DocketNumber: 94-185
Judges: Dudley, Hays
Filed Date: 12/19/1994
Status: Precedential
Modified Date: 10/19/2024
Lynn Sproles brought this action against Nucor-Yamato Steel Company (NYS) and Associated Brigham Contractors, Inc. (ABC) for personal injuries suffered when he fell from an elevated platform at a steel mill operated by NYS. Sproles later died of unrelated causes while this appeal was pending and Susan Sproles was duly substituted as special administratrix of the estate of Lynn Sproles, deceased.

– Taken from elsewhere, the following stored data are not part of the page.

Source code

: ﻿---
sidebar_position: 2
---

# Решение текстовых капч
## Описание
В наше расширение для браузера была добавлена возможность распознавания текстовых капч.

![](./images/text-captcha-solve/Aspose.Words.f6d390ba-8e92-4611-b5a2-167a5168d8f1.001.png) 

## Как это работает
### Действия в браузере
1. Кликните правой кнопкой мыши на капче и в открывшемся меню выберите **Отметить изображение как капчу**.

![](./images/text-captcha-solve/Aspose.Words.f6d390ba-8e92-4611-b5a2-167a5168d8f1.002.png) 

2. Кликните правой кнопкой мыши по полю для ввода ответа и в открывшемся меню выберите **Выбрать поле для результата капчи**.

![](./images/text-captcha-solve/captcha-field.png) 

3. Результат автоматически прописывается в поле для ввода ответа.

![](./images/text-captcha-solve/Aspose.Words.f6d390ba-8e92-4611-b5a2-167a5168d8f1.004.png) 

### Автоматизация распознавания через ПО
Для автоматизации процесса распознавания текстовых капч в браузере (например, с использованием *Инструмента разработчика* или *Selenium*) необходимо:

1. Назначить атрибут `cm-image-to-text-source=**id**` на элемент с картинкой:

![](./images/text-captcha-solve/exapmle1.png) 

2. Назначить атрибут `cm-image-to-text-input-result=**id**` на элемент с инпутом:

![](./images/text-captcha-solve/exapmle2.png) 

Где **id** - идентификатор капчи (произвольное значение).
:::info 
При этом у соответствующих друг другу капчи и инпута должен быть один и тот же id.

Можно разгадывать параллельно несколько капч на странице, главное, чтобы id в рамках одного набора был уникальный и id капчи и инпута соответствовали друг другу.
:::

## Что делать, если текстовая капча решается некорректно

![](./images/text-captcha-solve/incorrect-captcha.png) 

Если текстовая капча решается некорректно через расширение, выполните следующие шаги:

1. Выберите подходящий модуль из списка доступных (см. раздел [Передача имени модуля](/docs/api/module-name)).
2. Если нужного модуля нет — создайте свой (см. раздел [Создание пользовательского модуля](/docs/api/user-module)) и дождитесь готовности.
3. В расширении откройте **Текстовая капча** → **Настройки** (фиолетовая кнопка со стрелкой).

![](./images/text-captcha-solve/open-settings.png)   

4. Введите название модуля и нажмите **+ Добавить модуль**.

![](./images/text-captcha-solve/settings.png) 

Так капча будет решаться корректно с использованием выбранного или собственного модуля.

Around June 1, 1991, Lynn Sproles was employed by West Tennessee Maintenance Services, Inc. (WTM) as a pipe fitter and welder. WTM had contracted with NYS to perform structural modifications at the NYS mill. On June 11, Sproles and other employees of WTM were taking measurements as they worked on the elevated platform. The platform was welded to the structure of the plant approximately thirty-four feet above the mill floor. Its purpose was to provide access to a valve station. The platform was constructed of structural steel and measured 6'6" by 10' 9". It was guarded by a yellow perimeter fence. In a corner of the platform was an unguarded opening measuring 2'4" by 3'.
The platform was constructed between February and May of 1988 by appellee ABC pursuant to a contract with NYS. The platform had been installed at a different location, but about ten days before Sproles’s injury it was moved by WTM from its original location and welded to the plant wall at its current location.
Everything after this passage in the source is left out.